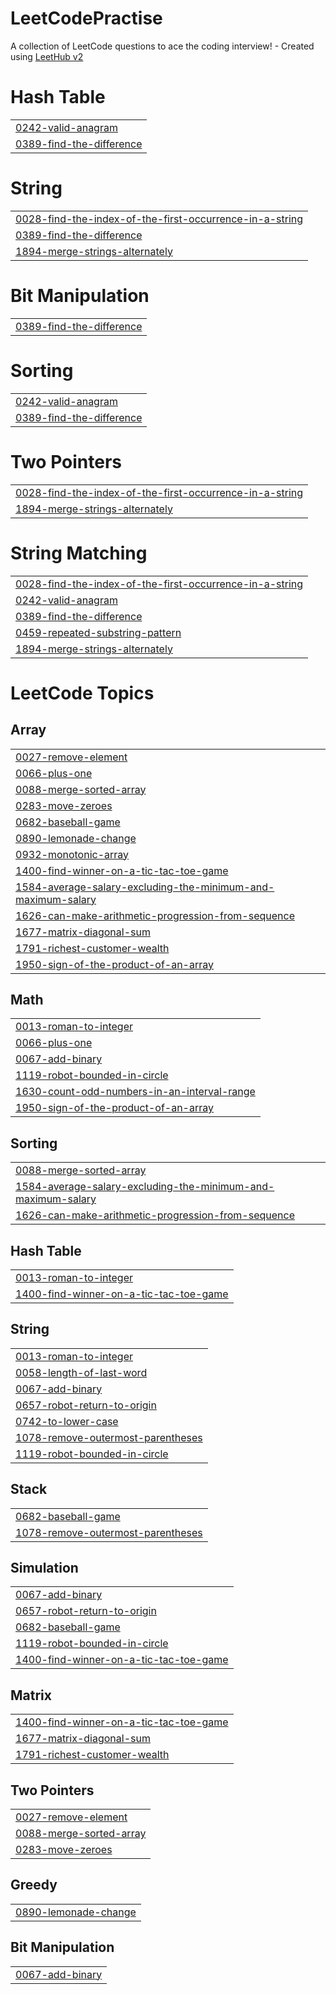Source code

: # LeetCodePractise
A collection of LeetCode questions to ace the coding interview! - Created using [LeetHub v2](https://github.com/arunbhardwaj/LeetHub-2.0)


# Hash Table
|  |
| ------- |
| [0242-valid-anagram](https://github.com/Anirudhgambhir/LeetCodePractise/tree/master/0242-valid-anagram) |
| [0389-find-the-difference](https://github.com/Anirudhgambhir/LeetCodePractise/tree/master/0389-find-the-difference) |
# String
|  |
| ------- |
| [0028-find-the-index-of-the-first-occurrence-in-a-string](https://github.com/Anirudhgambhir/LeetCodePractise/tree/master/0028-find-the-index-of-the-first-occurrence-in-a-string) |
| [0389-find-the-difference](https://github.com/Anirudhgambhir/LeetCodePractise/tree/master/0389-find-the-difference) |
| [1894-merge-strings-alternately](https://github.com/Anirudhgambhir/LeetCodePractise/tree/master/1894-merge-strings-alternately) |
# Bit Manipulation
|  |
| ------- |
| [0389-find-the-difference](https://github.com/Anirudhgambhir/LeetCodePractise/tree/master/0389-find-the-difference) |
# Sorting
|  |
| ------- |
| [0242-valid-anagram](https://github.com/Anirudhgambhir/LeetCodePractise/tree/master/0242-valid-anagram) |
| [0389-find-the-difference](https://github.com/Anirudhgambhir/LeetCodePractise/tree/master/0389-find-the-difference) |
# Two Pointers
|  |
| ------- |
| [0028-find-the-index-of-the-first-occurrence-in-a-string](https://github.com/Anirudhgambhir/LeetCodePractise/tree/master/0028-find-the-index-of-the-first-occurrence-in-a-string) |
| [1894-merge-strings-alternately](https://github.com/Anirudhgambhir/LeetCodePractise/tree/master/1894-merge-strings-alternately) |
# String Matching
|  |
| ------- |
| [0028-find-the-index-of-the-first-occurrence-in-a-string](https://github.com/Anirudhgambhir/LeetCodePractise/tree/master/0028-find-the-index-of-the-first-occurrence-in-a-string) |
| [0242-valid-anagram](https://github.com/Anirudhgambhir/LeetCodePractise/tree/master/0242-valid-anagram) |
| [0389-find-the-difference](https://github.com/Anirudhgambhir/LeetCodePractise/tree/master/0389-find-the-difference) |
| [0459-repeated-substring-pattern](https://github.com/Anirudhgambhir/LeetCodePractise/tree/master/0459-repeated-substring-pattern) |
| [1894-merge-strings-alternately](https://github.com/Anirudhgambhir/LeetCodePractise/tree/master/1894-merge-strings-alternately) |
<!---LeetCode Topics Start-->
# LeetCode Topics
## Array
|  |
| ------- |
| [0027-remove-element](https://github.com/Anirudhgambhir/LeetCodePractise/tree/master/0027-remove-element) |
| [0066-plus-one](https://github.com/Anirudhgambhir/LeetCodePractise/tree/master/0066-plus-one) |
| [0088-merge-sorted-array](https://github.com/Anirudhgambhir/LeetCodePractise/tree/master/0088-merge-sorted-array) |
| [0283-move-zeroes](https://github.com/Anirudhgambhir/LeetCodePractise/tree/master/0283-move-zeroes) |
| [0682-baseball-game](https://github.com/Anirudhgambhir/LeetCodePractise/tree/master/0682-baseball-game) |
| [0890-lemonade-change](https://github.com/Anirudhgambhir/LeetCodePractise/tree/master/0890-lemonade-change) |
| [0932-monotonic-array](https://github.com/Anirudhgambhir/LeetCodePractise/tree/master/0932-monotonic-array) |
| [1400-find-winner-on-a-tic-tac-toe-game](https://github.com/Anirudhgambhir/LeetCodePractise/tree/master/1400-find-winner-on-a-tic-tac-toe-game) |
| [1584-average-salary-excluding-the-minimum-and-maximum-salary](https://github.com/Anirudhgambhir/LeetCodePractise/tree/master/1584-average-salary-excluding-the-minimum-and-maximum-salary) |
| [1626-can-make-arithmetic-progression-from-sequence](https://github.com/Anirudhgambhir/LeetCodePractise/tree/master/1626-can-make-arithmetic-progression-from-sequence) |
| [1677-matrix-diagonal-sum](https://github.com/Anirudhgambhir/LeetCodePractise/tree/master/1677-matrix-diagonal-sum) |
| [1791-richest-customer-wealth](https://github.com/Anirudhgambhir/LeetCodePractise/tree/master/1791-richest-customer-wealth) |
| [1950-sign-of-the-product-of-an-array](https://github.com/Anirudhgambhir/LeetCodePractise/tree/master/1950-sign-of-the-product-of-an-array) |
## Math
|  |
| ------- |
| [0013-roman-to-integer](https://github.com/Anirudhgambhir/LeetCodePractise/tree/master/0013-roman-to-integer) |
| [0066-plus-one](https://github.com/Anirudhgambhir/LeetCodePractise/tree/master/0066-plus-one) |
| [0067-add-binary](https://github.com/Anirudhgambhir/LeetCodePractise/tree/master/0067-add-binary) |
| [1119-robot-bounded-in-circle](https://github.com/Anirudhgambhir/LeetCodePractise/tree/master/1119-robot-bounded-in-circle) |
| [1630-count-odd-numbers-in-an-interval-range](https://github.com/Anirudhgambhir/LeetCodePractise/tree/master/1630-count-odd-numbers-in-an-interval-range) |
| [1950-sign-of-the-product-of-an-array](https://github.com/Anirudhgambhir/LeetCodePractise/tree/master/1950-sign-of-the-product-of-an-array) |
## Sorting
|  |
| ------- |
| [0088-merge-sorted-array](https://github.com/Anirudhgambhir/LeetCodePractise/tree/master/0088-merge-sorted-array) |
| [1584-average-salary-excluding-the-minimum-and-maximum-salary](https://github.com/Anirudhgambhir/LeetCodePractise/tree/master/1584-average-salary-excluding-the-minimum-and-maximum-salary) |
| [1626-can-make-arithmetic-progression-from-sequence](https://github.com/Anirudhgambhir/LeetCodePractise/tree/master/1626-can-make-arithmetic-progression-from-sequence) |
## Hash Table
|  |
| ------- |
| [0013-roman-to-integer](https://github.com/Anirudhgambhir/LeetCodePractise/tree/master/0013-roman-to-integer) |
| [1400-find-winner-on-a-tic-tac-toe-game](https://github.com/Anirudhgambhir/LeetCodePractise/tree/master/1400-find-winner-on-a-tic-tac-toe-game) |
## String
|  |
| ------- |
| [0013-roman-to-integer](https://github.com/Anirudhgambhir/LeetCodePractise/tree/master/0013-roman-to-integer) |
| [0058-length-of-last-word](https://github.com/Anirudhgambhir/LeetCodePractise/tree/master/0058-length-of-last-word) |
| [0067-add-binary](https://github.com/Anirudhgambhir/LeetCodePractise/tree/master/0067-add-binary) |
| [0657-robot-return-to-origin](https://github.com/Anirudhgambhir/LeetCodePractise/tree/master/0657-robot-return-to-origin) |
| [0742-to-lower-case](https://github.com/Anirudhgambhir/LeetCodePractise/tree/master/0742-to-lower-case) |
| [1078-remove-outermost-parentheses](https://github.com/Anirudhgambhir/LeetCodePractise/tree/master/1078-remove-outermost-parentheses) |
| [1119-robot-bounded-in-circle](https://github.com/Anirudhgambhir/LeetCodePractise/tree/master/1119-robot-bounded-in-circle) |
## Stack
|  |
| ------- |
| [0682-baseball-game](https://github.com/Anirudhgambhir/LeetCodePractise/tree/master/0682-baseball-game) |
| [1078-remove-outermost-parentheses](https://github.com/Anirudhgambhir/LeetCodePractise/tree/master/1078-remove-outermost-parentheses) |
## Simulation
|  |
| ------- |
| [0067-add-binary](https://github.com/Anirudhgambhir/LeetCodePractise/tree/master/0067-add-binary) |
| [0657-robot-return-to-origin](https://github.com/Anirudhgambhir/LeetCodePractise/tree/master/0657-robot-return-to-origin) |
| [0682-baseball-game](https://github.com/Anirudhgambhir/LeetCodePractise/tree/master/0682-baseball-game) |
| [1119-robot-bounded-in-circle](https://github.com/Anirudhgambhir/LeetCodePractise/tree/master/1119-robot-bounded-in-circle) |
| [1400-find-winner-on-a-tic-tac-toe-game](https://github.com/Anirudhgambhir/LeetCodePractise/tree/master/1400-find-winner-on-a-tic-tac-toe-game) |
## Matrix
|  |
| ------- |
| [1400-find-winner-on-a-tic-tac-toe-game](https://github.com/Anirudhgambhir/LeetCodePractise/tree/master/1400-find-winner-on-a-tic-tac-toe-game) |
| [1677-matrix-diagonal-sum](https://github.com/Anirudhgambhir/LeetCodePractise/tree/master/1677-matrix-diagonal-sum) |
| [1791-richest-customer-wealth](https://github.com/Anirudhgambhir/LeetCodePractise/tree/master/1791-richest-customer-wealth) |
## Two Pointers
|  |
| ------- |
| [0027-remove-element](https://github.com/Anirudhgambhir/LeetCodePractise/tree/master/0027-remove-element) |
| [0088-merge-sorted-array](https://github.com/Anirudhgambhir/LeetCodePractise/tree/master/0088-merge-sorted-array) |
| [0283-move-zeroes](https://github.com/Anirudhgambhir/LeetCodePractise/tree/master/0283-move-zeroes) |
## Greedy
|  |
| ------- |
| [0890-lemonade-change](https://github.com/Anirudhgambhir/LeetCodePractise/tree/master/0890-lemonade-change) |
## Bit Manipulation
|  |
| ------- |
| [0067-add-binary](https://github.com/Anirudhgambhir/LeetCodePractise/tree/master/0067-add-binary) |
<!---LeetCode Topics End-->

==

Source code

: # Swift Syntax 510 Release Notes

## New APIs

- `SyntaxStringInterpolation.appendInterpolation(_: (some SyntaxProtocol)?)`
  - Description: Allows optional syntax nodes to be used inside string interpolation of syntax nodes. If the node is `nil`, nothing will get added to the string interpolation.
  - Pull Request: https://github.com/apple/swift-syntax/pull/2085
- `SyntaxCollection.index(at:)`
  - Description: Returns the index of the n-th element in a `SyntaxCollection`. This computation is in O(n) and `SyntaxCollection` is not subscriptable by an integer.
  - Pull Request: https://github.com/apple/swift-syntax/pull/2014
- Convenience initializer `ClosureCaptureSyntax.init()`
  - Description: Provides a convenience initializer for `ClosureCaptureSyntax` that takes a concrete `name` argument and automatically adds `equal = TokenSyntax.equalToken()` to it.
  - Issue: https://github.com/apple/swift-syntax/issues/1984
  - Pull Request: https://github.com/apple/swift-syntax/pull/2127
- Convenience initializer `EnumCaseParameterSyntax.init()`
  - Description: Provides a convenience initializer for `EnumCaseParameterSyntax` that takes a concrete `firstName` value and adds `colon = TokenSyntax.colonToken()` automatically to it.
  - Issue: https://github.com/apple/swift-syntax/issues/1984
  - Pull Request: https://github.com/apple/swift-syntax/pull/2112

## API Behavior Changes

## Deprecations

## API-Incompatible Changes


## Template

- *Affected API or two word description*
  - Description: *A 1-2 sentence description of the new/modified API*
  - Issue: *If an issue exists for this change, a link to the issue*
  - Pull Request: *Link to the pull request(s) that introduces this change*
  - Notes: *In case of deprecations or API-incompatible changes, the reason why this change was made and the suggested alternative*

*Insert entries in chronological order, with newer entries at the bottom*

- **THE PROBLEM**
Search the data for the string "Notes" and copy out every line where it is found.

- **SOLUTION FOR THIS TASK**
: # Swift Syntax 510 Release Notes
  - Notes: *In case of deprecations or API-incompatible changes, the reason why this change was made and the suggested alternative*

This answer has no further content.